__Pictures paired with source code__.

[Start of section]

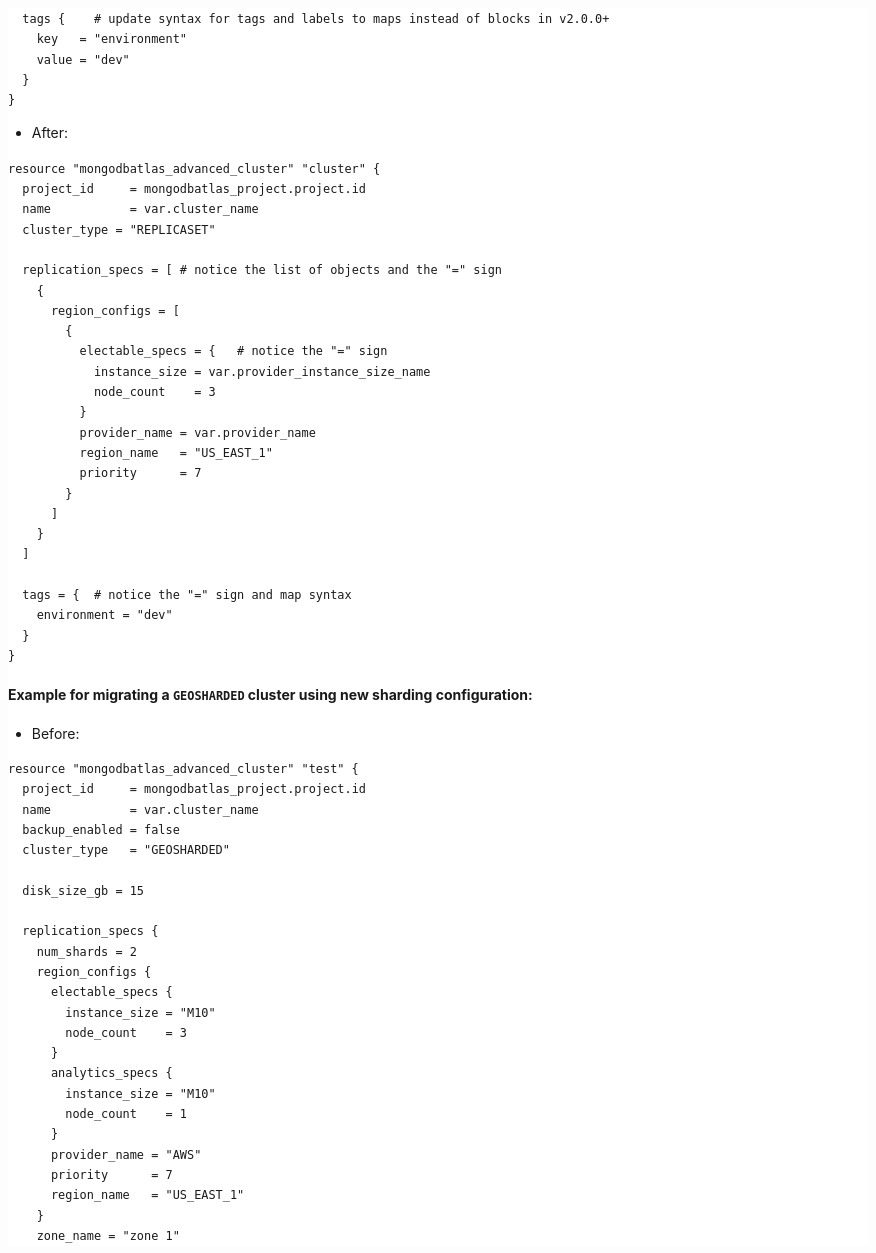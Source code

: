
 ```hcl
  tags {    # update syntax for tags and labels to maps instead of blocks in v2.0.0+
    key   = "environment"
    value = "dev"
  }
}
```

- After:
```hcl
resource "mongodbatlas_advanced_cluster" "cluster" {
  project_id     = mongodbatlas_project.project.id
  name           = var.cluster_name
  cluster_type = "REPLICASET"

  replication_specs = [ # notice the list of objects and the "=" sign
    {
      region_configs = [
        {
          electable_specs = {   # notice the "=" sign
            instance_size = var.provider_instance_size_name
            node_count    = 3
          }
          provider_name = var.provider_name
          region_name   = "US_EAST_1"
          priority      = 7
        }
      ]
    }
  ]

  tags = {  # notice the "=" sign and map syntax
    environment = "dev"
  }
}
```

#### Example for migrating a `GEOSHARDED` cluster using new sharding configuration:
- Before:
```hcl
resource "mongodbatlas_advanced_cluster" "test" {
  project_id     = mongodbatlas_project.project.id
  name           = var.cluster_name
  backup_enabled = false
  cluster_type   = "GEOSHARDED"

  disk_size_gb = 15

  replication_specs {
    num_shards = 2
    region_configs {
      electable_specs {
        instance_size = "M10"
        node_count    = 3
      }
      analytics_specs {
        instance_size = "M10"
        node_count    = 1
      }
      provider_name = "AWS"
      priority      = 7
      region_name   = "US_EAST_1"
    }
    zone_name = "zone 1"
```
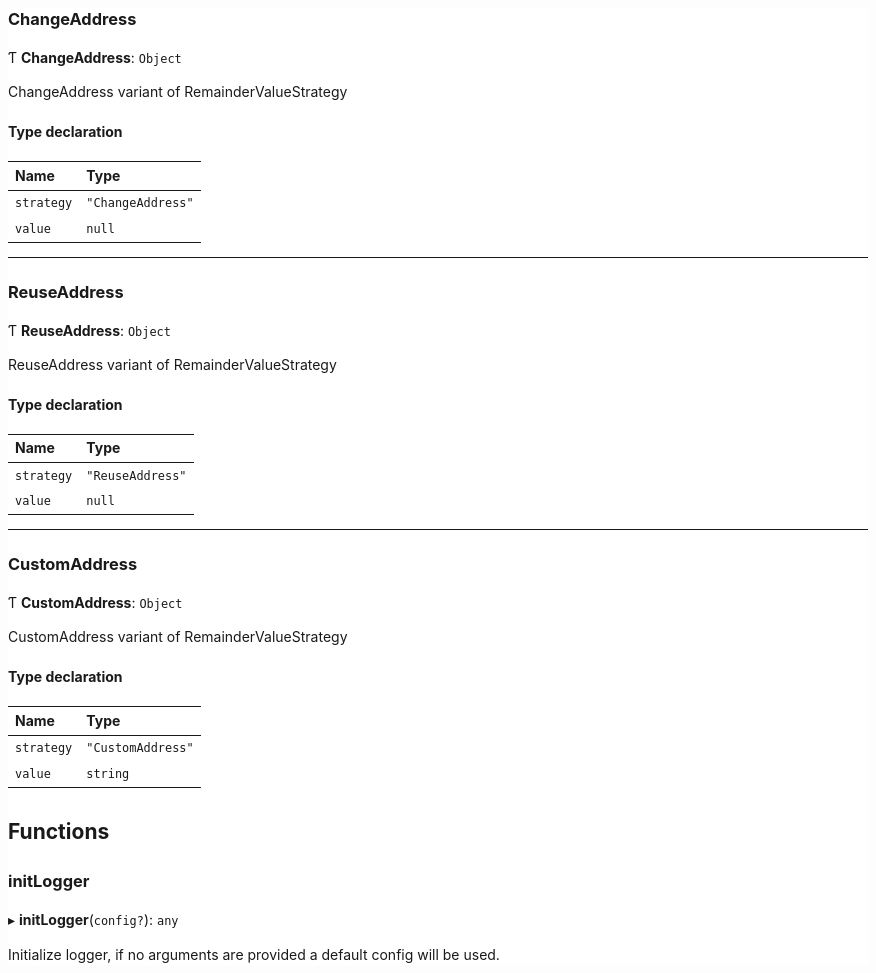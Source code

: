 
### ChangeAddress

Ƭ **ChangeAddress**: `Object`

ChangeAddress variant of RemainderValueStrategy

#### Type declaration

| Name       | Type              |
| :--------- | :---------------- |
| `strategy` | `"ChangeAddress"` |
| `value`    | `null`            |

---

### ReuseAddress

Ƭ **ReuseAddress**: `Object`

ReuseAddress variant of RemainderValueStrategy

#### Type declaration

| Name       | Type             |
| :--------- | :--------------- |
| `strategy` | `"ReuseAddress"` |
| `value`    | `null`           |

---

### CustomAddress

Ƭ **CustomAddress**: `Object`

CustomAddress variant of RemainderValueStrategy

#### Type declaration

| Name       | Type              |
| :--------- | :---------------- |
| `strategy` | `"CustomAddress"` |
| `value`    | `string`          |

## Functions

### initLogger

▸ **initLogger**(`config?`): `any`

Initialize logger, if no arguments are provided a default config will be used.
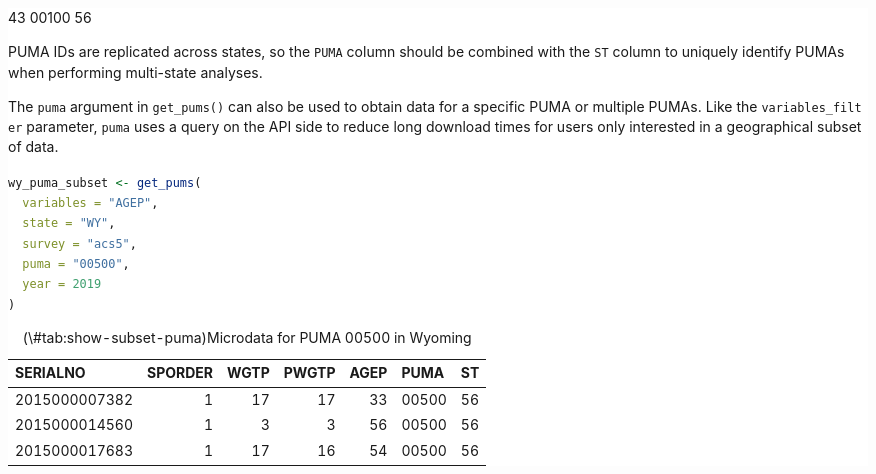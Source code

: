    <td style="text-align:right;"> 43 </td>
   <td style="text-align:left;"> 00100 </td>
   <td style="text-align:left;"> 56 </td>
  </tr>
</tbody>
</table>

PUMA IDs are replicated across states, so the `PUMA` column should be combined with the `ST` column to uniquely identify PUMAs when performing multi-state analyses.

The `puma` argument in `get_pums()` can also be used to obtain data for a specific PUMA or multiple PUMAs. Like the `variables_filter` parameter, `puma` uses a query on the API side to reduce long download times for users only interested in a geographical subset of data.


```r
wy_puma_subset <- get_pums(
  variables = "AGEP",
  state = "WY",
  survey = "acs5",
  puma = "00500",
  year = 2019
)
```

<table class="table table-striped table-hover table-condensed table-responsive" style="margin-left: auto; margin-right: auto;">
<caption>(\#tab:show-subset-puma)Microdata for PUMA 00500 in Wyoming</caption>
 <thead>
  <tr>
   <th style="text-align:left;position: sticky; top:0; background-color: #FFFFFF;"> SERIALNO </th>
   <th style="text-align:right;position: sticky; top:0; background-color: #FFFFFF;"> SPORDER </th>
   <th style="text-align:right;position: sticky; top:0; background-color: #FFFFFF;"> WGTP </th>
   <th style="text-align:right;position: sticky; top:0; background-color: #FFFFFF;"> PWGTP </th>
   <th style="text-align:right;position: sticky; top:0; background-color: #FFFFFF;"> AGEP </th>
   <th style="text-align:left;position: sticky; top:0; background-color: #FFFFFF;"> PUMA </th>
   <th style="text-align:left;position: sticky; top:0; background-color: #FFFFFF;"> ST </th>
  </tr>
 </thead>
<tbody>
  <tr>
   <td style="text-align:left;"> 2015000007382 </td>
   <td style="text-align:right;"> 1 </td>
   <td style="text-align:right;"> 17 </td>
   <td style="text-align:right;"> 17 </td>
   <td style="text-align:right;"> 33 </td>
   <td style="text-align:left;"> 00500 </td>
   <td style="text-align:left;"> 56 </td>
  </tr>
  <tr>
   <td style="text-align:left;"> 2015000014560 </td>
   <td style="text-align:right;"> 1 </td>
   <td style="text-align:right;"> 3 </td>
   <td style="text-align:right;"> 3 </td>
   <td style="text-align:right;"> 56 </td>
   <td style="text-align:left;"> 00500 </td>
   <td style="text-align:left;"> 56 </td>
  </tr>
  <tr>
   <td style="text-align:left;"> 2015000017683 </td>
   <td style="text-align:right;"> 1 </td>
   <td style="text-align:right;"> 17 </td>
   <td style="text-align:right;"> 16 </td>
   <td style="text-align:right;"> 54 </td>
   <td style="text-align:left;"> 00500 </td>
   <td style="text-align:left;"> 56 </td>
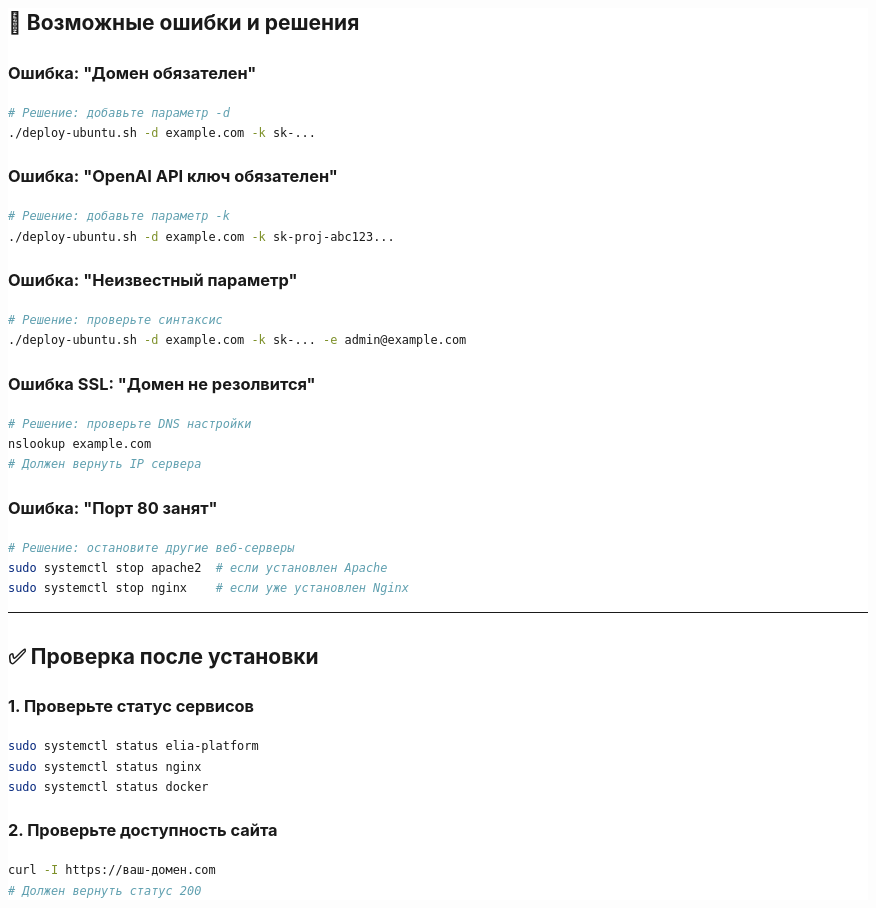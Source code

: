 
## 🚨 Возможные ошибки и решения

### Ошибка: "Домен обязателен"
```bash
# Решение: добавьте параметр -d
./deploy-ubuntu.sh -d example.com -k sk-...
```

### Ошибка: "OpenAI API ключ обязателен"
```bash
# Решение: добавьте параметр -k
./deploy-ubuntu.sh -d example.com -k sk-proj-abc123...
```

### Ошибка: "Неизвестный параметр"
```bash
# Решение: проверьте синтаксис
./deploy-ubuntu.sh -d example.com -k sk-... -e admin@example.com
```

### Ошибка SSL: "Домен не резолвится"
```bash
# Решение: проверьте DNS настройки
nslookup example.com
# Должен вернуть IP сервера
```

### Ошибка: "Порт 80 занят"
```bash
# Решение: остановите другие веб-серверы
sudo systemctl stop apache2  # если установлен Apache
sudo systemctl stop nginx    # если уже установлен Nginx
```

---

## ✅ Проверка после установки

### 1. Проверьте статус сервисов
```bash
sudo systemctl status elia-platform
sudo systemctl status nginx
sudo systemctl status docker
```

### 2. Проверьте доступность сайта
```bash
curl -I https://ваш-домен.com
# Должен вернуть статус 200
```
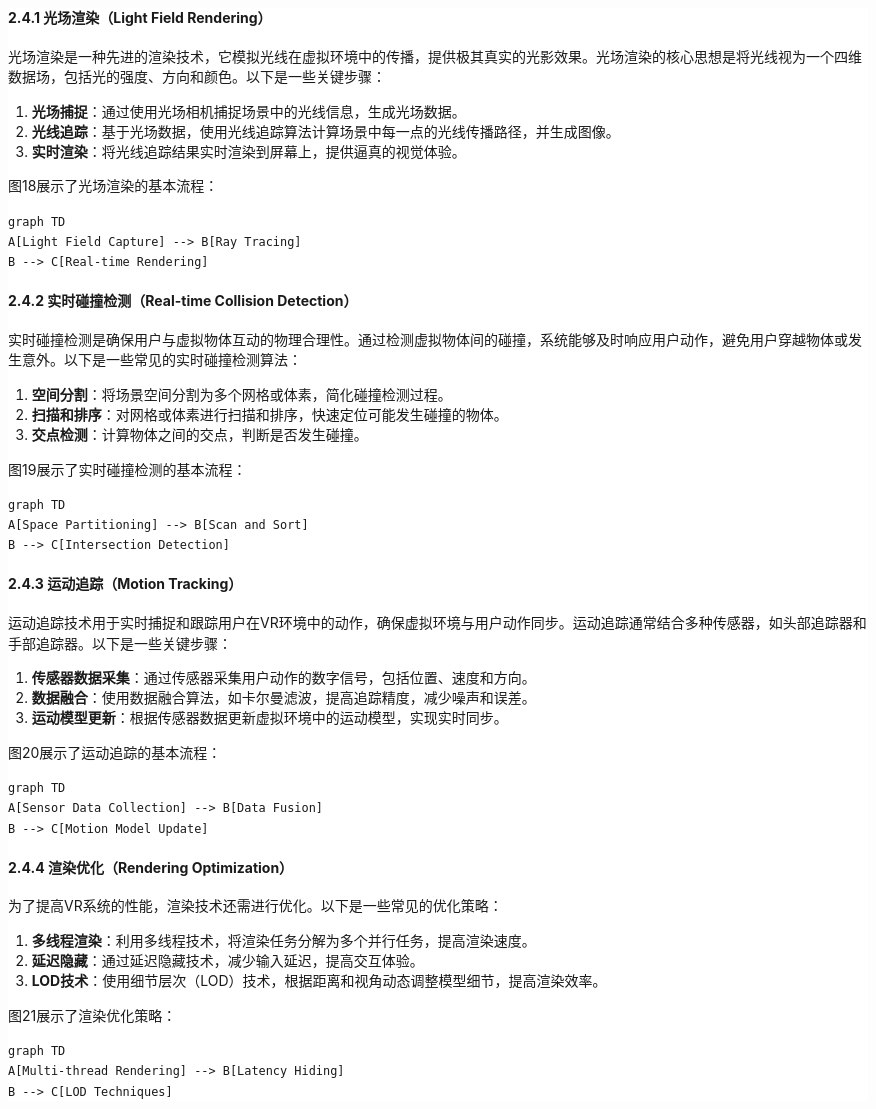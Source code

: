 #### 2.4.1 光场渲染（Light Field Rendering）

光场渲染是一种先进的渲染技术，它模拟光线在虚拟环境中的传播，提供极其真实的光影效果。光场渲染的核心思想是将光线视为一个四维数据场，包括光的强度、方向和颜色。以下是一些关键步骤：

1. **光场捕捉**：通过使用光场相机捕捉场景中的光线信息，生成光场数据。
2. **光线追踪**：基于光场数据，使用光线追踪算法计算场景中每一点的光线传播路径，并生成图像。
3. **实时渲染**：将光线追踪结果实时渲染到屏幕上，提供逼真的视觉体验。

图18展示了光场渲染的基本流程：

```mermaid
graph TD
A[Light Field Capture] --> B[Ray Tracing]
B --> C[Real-time Rendering]
```

#### 2.4.2 实时碰撞检测（Real-time Collision Detection）

实时碰撞检测是确保用户与虚拟物体互动的物理合理性。通过检测虚拟物体间的碰撞，系统能够及时响应用户动作，避免用户穿越物体或发生意外。以下是一些常见的实时碰撞检测算法：

1. **空间分割**：将场景空间分割为多个网格或体素，简化碰撞检测过程。
2. **扫描和排序**：对网格或体素进行扫描和排序，快速定位可能发生碰撞的物体。
3. **交点检测**：计算物体之间的交点，判断是否发生碰撞。

图19展示了实时碰撞检测的基本流程：

```mermaid
graph TD
A[Space Partitioning] --> B[Scan and Sort]
B --> C[Intersection Detection]
```

#### 2.4.3 运动追踪（Motion Tracking）

运动追踪技术用于实时捕捉和跟踪用户在VR环境中的动作，确保虚拟环境与用户动作同步。运动追踪通常结合多种传感器，如头部追踪器和手部追踪器。以下是一些关键步骤：

1. **传感器数据采集**：通过传感器采集用户动作的数字信号，包括位置、速度和方向。
2. **数据融合**：使用数据融合算法，如卡尔曼滤波，提高追踪精度，减少噪声和误差。
3. **运动模型更新**：根据传感器数据更新虚拟环境中的运动模型，实现实时同步。

图20展示了运动追踪的基本流程：

```mermaid
graph TD
A[Sensor Data Collection] --> B[Data Fusion]
B --> C[Motion Model Update]
```

#### 2.4.4 渲染优化（Rendering Optimization）

为了提高VR系统的性能，渲染技术还需进行优化。以下是一些常见的优化策略：

1. **多线程渲染**：利用多线程技术，将渲染任务分解为多个并行任务，提高渲染速度。
2. **延迟隐藏**：通过延迟隐藏技术，减少输入延迟，提高交互体验。
3. **LOD技术**：使用细节层次（LOD）技术，根据距离和视角动态调整模型细节，提高渲染效率。

图21展示了渲染优化策略：

```mermaid
graph TD
A[Multi-thread Rendering] --> B[Latency Hiding]
B --> C[LOD Techniques]
```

[End of section]

__Description of the task__. What should appear is an exact copy of the lines from the one with "1. **多线程渲染**：利" through the end of the entries above, ends included, and no other text.

__Completed exercise__.
1. **多线程渲染**：利用多线程技术，将渲染任务分解为多个并行任务，提高渲染速度。
2. **延迟隐藏**：通过延迟隐藏技术，减少输入延迟，提高交互体验。
3. **LOD技术**：使用细节层次（LOD）技术，根据距离和视角动态调整模型细节，提高渲染效率。

图21展示了渲染优化策略：

```mermaid
graph TD
A[Multi-thread Rendering] --> B[Latency Hiding]
B --> C[LOD Techniques]
```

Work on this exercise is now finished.